[Records from a data collection]
────────
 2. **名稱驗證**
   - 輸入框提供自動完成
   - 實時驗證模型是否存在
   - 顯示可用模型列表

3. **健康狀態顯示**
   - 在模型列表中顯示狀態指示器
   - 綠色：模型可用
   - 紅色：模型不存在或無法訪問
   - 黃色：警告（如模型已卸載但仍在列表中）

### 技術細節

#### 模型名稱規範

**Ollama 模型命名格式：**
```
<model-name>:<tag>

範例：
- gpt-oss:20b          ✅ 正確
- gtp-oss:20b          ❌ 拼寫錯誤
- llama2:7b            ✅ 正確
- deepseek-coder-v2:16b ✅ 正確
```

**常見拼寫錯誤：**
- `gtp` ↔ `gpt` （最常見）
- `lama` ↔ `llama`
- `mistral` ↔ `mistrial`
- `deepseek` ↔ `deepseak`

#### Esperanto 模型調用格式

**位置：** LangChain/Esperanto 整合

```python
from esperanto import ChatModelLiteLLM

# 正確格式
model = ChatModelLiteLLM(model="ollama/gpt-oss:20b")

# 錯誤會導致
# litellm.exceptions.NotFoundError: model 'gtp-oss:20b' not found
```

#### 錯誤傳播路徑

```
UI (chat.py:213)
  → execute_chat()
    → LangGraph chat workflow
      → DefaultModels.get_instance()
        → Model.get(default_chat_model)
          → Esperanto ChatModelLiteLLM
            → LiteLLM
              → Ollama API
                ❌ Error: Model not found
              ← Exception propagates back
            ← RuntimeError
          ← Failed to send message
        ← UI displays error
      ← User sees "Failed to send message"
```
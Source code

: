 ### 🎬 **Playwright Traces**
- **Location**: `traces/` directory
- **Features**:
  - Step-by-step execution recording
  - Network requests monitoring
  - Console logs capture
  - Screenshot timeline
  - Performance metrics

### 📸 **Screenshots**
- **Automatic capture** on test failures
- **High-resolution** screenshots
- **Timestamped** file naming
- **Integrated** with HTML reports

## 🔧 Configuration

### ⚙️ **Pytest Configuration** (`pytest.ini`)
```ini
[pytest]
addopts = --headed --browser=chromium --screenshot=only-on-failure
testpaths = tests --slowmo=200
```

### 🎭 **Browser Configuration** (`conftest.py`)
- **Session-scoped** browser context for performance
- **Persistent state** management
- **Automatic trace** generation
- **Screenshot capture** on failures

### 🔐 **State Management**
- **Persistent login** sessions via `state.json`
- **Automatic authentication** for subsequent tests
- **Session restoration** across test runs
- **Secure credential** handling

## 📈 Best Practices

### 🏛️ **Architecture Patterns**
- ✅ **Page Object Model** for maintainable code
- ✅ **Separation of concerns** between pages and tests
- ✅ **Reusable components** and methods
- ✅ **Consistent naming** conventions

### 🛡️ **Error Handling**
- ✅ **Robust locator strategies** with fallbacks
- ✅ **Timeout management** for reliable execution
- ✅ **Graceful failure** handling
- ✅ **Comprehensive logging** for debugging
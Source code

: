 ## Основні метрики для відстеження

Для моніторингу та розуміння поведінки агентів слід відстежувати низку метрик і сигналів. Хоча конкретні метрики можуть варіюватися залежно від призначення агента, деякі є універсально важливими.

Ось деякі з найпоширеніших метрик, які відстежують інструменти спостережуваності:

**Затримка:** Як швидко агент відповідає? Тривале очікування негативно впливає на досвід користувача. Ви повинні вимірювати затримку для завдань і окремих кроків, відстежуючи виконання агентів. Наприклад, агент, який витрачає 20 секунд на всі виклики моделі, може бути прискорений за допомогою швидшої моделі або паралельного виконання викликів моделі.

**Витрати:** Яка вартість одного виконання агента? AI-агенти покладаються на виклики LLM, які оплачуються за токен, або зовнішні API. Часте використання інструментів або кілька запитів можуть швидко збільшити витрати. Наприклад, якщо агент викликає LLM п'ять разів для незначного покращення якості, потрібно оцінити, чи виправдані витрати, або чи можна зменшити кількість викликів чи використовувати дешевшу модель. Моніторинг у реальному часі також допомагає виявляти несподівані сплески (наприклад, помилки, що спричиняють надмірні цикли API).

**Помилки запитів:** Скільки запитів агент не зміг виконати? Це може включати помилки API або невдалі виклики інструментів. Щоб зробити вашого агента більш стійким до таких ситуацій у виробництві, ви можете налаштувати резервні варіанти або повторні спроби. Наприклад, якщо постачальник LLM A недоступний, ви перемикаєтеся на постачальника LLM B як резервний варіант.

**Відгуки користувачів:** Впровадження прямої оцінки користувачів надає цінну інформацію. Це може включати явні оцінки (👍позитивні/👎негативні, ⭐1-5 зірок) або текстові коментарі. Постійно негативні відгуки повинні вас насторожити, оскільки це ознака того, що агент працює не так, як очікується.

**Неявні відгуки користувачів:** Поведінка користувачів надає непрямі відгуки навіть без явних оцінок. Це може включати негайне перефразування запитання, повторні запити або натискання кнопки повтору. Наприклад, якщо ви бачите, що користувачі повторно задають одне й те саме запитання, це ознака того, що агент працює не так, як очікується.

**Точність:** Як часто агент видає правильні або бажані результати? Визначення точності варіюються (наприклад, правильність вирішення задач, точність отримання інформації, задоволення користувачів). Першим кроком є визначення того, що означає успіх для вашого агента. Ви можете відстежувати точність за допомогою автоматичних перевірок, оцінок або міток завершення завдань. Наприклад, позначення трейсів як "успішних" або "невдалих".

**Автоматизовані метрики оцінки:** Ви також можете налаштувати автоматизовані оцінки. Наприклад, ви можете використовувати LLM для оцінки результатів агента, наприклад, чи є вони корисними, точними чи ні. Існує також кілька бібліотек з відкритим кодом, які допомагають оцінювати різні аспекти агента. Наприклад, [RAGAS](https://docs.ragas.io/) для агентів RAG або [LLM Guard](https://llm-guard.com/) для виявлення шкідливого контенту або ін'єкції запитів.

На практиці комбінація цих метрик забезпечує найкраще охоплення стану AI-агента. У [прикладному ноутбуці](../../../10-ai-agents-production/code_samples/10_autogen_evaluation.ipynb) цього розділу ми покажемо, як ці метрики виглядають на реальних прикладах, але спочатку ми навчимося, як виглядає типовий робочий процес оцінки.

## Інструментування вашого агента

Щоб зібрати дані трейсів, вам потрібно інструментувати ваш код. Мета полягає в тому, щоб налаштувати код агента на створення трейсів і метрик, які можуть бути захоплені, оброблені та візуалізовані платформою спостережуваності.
────────
Copy down every record, keeping each one exact.

* _Response area_
 2. **名稱驗證**
   - 輸入框提供自動完成
   - 實時驗證模型是否存在
   - 顯示可用模型列表

3. **健康狀態顯示**
   - 在模型列表中顯示狀態指示器
   - 綠色：模型可用
   - 紅色：模型不存在或無法訪問
   - 黃色：警告（如模型已卸載但仍在列表中）

### 技術細節

#### 模型名稱規範

**Ollama 模型命名格式：**
```
<model-name>:<tag>

範例：
- gpt-oss:20b          ✅ 正確
- gtp-oss:20b          ❌ 拼寫錯誤
- llama2:7b            ✅ 正確
- deepseek-coder-v2:16b ✅ 正確
```

**常見拼寫錯誤：**
- `gtp` ↔ `gpt` （最常見）
- `lama` ↔ `llama`
- `mistral` ↔ `mistrial`
- `deepseek` ↔ `deepseak`

#### Esperanto 模型調用格式

**位置：** LangChain/Esperanto 整合

```python
from esperanto import ChatModelLiteLLM

# 正確格式
model = ChatModelLiteLLM(model="ollama/gpt-oss:20b")

# 錯誤會導致
# litellm.exceptions.NotFoundError: model 'gtp-oss:20b' not found
```

#### 錯誤傳播路徑

```
UI (chat.py:213)
  → execute_chat()
    → LangGraph chat workflow
      → DefaultModels.get_instance()
        → Model.get(default_chat_model)
          → Esperanto ChatModelLiteLLM
            → LiteLLM
              → Ollama API
                ❌ Error: Model not found
              ← Exception propagates back
            ← RuntimeError
          ← Failed to send message
        ← UI displays error
      ← User sees "Failed to send message"
```
Source code

: ### 🎬 **Playwright Traces**
- **Location**: `traces/` directory
- **Features**:
  - Step-by-step execution recording
  - Network requests monitoring
  - Console logs capture
  - Screenshot timeline
  - Performance metrics

### 📸 **Screenshots**
- **Automatic capture** on test failures
- **High-resolution** screenshots
- **Timestamped** file naming
- **Integrated** with HTML reports

## 🔧 Configuration

### ⚙️ **Pytest Configuration** (`pytest.ini`)
```ini
[pytest]
addopts = --headed --browser=chromium --screenshot=only-on-failure
testpaths = tests --slowmo=200
```

### 🎭 **Browser Configuration** (`conftest.py`)
- **Session-scoped** browser context for performance
- **Persistent state** management
- **Automatic trace** generation
- **Screenshot capture** on failures

### 🔐 **State Management**
- **Persistent login** sessions via `state.json`
- **Automatic authentication** for subsequent tests
- **Session restoration** across test runs
- **Secure credential** handling

## 📈 Best Practices

### 🏛️ **Architecture Patterns**
- ✅ **Page Object Model** for maintainable code
- ✅ **Separation of concerns** between pages and tests
- ✅ **Reusable components** and methods
- ✅ **Consistent naming** conventions

### 🛡️ **Error Handling**
- ✅ **Robust locator strategies** with fallbacks
- ✅ **Timeout management** for reliable execution
- ✅ **Graceful failure** handling
- ✅ **Comprehensive logging** for debugging
Source code

: ## Основні метрики для відстеження

Для моніторингу та розуміння поведінки агентів слід відстежувати низку метрик і сигналів. Хоча конкретні метрики можуть варіюватися залежно від призначення агента, деякі є універсально важливими.

Ось деякі з найпоширеніших метрик, які відстежують інструменти спостережуваності:

**Затримка:** Як швидко агент відповідає? Тривале очікування негативно впливає на досвід користувача. Ви повинні вимірювати затримку для завдань і окремих кроків, відстежуючи виконання агентів. Наприклад, агент, який витрачає 20 секунд на всі виклики моделі, може бути прискорений за допомогою швидшої моделі або паралельного виконання викликів моделі.

**Витрати:** Яка вартість одного виконання агента? AI-агенти покладаються на виклики LLM, які оплачуються за токен, або зовнішні API. Часте використання інструментів або кілька запитів можуть швидко збільшити витрати. Наприклад, якщо агент викликає LLM п'ять разів для незначного покращення якості, потрібно оцінити, чи виправдані витрати, або чи можна зменшити кількість викликів чи використовувати дешевшу модель. Моніторинг у реальному часі також допомагає виявляти несподівані сплески (наприклад, помилки, що спричиняють надмірні цикли API).

**Помилки запитів:** Скільки запитів агент не зміг виконати? Це може включати помилки API або невдалі виклики інструментів. Щоб зробити вашого агента більш стійким до таких ситуацій у виробництві, ви можете налаштувати резервні варіанти або повторні спроби. Наприклад, якщо постачальник LLM A недоступний, ви перемикаєтеся на постачальника LLM B як резервний варіант.

**Відгуки користувачів:** Впровадження прямої оцінки користувачів надає цінну інформацію. Це може включати явні оцінки (👍позитивні/👎негативні, ⭐1-5 зірок) або текстові коментарі. Постійно негативні відгуки повинні вас насторожити, оскільки це ознака того, що агент працює не так, як очікується.

**Неявні відгуки користувачів:** Поведінка користувачів надає непрямі відгуки навіть без явних оцінок. Це може включати негайне перефразування запитання, повторні запити або натискання кнопки повтору. Наприклад, якщо ви бачите, що користувачі повторно задають одне й те саме запитання, це ознака того, що агент працює не так, як очікується.

**Точність:** Як часто агент видає правильні або бажані результати? Визначення точності варіюються (наприклад, правильність вирішення задач, точність отримання інформації, задоволення користувачів). Першим кроком є визначення того, що означає успіх для вашого агента. Ви можете відстежувати точність за допомогою автоматичних перевірок, оцінок або міток завершення завдань. Наприклад, позначення трейсів як "успішних" або "невдалих".

**Автоматизовані метрики оцінки:** Ви також можете налаштувати автоматизовані оцінки. Наприклад, ви можете використовувати LLM для оцінки результатів агента, наприклад, чи є вони корисними, точними чи ні. Існує також кілька бібліотек з відкритим кодом, які допомагають оцінювати різні аспекти агента. Наприклад, [RAGAS](https://docs.ragas.io/) для агентів RAG або [LLM Guard](https://llm-guard.com/) для виявлення шкідливого контенту або ін'єкції запитів.

На практиці комбінація цих метрик забезпечує найкраще охоплення стану AI-агента. У [прикладному ноутбуці](../../../10-ai-agents-production/code_samples/10_autogen_evaluation.ipynb) цього розділу ми покажемо, як ці метрики виглядають на реальних прикладах, але спочатку ми навчимося, як виглядає типовий робочий процес оцінки.

## Інструментування вашого агента

Щоб зібрати дані трейсів, вам потрібно інструментувати ваш код. Мета полягає в тому, щоб налаштувати код агента на створення трейсів і метрик, які можуть бути захоплені, оброблені та візуалізовані платформою спостережуваності.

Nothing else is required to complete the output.